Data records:
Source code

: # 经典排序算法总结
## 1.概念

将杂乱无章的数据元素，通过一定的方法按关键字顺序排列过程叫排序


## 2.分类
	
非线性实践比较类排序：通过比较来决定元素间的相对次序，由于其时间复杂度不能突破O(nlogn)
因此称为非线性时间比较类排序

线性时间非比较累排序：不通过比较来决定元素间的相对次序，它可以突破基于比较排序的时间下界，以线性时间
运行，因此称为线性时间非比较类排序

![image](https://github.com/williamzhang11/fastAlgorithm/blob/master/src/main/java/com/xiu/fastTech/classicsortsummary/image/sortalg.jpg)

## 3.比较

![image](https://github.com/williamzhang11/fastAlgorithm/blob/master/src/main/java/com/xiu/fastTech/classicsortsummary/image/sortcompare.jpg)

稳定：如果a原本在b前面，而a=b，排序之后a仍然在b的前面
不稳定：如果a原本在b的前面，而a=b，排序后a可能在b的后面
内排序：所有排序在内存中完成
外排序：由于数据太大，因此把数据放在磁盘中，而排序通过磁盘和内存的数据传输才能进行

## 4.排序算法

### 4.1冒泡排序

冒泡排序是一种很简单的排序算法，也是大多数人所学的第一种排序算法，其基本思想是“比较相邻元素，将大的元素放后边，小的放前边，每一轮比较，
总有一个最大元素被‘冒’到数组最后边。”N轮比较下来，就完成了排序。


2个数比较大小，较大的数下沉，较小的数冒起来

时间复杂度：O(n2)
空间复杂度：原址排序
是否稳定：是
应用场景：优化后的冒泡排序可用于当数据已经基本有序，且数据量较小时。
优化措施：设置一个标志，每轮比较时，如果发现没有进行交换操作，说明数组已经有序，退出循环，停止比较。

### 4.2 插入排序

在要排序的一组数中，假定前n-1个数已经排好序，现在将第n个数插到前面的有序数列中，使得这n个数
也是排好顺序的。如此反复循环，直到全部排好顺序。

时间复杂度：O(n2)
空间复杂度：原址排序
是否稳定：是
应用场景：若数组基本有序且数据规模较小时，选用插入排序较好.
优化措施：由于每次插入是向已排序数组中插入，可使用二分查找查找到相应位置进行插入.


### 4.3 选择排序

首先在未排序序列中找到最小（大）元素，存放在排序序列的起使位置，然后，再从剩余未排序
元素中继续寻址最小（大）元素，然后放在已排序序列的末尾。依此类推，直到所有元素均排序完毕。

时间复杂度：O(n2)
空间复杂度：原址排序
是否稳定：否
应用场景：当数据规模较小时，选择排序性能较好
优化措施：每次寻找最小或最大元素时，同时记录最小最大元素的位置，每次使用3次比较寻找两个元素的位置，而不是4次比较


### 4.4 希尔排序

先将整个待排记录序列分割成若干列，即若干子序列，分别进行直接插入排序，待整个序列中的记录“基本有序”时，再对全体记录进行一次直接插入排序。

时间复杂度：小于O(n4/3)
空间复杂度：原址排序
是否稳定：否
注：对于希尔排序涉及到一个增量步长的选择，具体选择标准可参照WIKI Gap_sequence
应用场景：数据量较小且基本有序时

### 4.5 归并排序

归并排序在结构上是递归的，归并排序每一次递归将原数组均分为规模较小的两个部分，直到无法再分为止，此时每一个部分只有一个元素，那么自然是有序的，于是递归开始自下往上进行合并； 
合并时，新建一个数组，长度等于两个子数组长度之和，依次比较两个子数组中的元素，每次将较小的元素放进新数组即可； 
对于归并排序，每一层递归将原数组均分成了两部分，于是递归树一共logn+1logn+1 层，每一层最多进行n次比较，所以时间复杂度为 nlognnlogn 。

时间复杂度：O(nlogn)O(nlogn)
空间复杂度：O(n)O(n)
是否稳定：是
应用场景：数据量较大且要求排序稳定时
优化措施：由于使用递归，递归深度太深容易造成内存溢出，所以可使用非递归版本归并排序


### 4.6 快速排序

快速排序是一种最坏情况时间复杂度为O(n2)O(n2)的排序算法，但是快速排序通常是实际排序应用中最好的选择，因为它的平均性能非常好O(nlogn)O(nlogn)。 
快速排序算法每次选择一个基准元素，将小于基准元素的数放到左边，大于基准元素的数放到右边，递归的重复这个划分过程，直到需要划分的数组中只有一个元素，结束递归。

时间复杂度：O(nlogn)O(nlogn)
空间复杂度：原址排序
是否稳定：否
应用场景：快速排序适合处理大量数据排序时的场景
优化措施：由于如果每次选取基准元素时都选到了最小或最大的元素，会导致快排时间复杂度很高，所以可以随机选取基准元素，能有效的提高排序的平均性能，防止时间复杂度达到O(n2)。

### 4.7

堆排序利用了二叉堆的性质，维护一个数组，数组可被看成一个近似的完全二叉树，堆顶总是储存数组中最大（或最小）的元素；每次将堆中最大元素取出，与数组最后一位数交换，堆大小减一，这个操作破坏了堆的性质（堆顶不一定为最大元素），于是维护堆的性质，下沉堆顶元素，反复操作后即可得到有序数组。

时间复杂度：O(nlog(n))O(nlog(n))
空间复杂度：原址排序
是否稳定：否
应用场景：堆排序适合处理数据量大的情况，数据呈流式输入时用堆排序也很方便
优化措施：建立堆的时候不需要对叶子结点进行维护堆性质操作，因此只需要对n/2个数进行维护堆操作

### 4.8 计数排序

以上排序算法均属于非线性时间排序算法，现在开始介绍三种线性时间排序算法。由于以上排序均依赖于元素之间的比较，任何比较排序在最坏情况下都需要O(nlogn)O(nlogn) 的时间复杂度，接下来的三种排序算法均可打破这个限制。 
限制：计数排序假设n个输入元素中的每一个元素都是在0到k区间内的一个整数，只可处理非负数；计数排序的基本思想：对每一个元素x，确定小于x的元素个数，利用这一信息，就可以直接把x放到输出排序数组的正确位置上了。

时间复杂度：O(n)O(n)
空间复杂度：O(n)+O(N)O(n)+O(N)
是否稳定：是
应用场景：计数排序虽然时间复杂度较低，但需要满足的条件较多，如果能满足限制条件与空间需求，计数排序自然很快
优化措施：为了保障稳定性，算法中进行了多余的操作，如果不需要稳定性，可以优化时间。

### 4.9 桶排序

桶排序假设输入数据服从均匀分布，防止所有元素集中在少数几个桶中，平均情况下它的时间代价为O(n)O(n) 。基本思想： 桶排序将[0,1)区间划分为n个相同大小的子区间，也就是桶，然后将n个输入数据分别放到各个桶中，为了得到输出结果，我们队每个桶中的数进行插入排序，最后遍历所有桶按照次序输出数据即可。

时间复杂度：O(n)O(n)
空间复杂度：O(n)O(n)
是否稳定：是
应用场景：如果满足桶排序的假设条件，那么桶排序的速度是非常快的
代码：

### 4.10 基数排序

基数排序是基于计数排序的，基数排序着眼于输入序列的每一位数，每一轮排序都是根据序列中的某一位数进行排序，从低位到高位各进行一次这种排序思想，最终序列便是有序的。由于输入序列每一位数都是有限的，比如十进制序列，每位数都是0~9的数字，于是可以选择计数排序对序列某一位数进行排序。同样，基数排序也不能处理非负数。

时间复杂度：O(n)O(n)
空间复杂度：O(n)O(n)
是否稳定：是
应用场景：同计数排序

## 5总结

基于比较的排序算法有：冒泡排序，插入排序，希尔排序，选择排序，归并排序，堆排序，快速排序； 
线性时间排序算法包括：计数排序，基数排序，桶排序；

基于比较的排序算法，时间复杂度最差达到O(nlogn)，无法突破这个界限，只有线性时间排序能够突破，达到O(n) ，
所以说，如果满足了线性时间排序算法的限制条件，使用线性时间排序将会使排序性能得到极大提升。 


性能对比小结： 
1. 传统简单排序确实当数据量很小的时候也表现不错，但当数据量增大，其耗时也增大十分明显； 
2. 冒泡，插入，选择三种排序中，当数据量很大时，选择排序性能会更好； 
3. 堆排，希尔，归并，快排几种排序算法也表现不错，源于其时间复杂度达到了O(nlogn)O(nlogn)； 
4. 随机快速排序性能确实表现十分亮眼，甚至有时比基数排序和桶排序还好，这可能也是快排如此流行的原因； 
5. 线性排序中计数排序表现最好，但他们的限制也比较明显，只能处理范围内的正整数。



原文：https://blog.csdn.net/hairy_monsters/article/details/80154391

▶ **TO DO**
Among the records above, find each line holding the string "image" and pull it out.

▶ **RESPONSE TO THIS TASK**
![image](https://github.com/williamzhang11/fastAlgorithm/blob/master/src/main/java/com/xiu/fastTech/classicsortsummary/image/sortalg.jpg)
![image](https://github.com/williamzhang11/fastAlgorithm/blob/master/src/main/java/com/xiu/fastTech/classicsortsummary/image/sortcompare.jpg)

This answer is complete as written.